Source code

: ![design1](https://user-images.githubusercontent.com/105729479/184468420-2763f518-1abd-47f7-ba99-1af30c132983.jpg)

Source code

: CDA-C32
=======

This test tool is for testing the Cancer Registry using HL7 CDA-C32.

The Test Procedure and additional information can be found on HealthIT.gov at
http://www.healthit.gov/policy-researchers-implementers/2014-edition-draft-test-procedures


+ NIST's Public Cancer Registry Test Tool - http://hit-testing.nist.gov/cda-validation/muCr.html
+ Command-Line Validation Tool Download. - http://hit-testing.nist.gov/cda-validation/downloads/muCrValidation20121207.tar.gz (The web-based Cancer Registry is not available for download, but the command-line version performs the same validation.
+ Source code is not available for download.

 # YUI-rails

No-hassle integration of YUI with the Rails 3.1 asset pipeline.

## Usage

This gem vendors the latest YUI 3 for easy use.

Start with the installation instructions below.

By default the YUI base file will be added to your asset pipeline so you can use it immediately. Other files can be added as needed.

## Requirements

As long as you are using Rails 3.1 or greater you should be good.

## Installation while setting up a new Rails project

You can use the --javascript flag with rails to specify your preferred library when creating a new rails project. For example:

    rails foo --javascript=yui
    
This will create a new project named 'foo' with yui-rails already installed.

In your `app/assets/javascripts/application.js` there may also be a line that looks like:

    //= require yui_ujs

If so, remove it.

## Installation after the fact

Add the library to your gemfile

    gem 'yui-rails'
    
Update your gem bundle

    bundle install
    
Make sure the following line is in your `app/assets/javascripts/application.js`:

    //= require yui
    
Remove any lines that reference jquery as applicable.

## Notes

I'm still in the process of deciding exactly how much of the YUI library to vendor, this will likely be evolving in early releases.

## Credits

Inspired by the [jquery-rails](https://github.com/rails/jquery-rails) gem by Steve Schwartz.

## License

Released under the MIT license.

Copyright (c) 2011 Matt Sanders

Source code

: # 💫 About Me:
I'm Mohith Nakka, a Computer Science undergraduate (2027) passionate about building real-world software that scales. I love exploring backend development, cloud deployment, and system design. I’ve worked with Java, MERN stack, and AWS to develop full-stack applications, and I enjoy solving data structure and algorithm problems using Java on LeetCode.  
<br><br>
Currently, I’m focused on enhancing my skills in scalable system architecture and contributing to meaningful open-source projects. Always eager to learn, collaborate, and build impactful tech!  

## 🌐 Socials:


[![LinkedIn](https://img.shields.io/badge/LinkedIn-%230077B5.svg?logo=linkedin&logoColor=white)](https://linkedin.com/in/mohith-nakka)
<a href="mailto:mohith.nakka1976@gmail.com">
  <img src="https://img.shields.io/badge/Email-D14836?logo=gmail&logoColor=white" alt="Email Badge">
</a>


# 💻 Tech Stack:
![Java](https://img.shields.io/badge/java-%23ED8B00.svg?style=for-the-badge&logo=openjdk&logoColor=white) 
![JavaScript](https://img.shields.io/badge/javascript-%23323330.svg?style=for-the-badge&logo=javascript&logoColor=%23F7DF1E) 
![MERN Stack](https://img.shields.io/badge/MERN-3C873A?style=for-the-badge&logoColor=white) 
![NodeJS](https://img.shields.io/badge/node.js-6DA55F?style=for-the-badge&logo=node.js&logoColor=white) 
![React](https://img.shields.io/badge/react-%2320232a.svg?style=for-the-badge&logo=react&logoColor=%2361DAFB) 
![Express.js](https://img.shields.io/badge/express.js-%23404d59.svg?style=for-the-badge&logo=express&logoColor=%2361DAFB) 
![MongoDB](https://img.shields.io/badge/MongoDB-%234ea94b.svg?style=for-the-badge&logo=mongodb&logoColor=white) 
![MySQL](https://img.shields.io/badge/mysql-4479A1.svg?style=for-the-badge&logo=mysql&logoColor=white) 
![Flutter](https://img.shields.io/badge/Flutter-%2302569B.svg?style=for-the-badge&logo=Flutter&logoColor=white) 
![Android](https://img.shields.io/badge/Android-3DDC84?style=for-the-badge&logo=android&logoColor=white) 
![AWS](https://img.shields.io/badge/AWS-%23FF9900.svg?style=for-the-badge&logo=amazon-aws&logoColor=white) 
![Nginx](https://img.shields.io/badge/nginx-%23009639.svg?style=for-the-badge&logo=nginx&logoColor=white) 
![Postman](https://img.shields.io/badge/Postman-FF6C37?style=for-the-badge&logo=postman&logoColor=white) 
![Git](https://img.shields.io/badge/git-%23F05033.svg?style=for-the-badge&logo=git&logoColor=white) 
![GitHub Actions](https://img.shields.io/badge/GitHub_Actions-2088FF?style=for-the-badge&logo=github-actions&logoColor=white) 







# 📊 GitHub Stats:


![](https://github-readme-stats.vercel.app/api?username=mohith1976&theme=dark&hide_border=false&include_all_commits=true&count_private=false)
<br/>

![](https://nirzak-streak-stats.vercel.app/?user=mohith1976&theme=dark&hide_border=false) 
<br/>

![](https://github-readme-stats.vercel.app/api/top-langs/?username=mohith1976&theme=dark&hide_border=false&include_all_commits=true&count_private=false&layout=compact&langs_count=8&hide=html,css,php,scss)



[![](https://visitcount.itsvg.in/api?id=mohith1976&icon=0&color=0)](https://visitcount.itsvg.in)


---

Work to be completed >> Reproduce only what lies between the start of the listing above and the end of the line containing "The Test Procedure", keeping every line exact.

Solution for this task >>
Source code

: ![design1](https://user-images.githubusercontent.com/105729479/184468420-2763f518-1abd-47f7-ba99-1af30c132983.jpg)

Source code

: CDA-C32
=======

This test tool is for testing the Cancer Registry using HL7 CDA-C32.

The Test Procedure and additional information can be found on HealthIT.gov at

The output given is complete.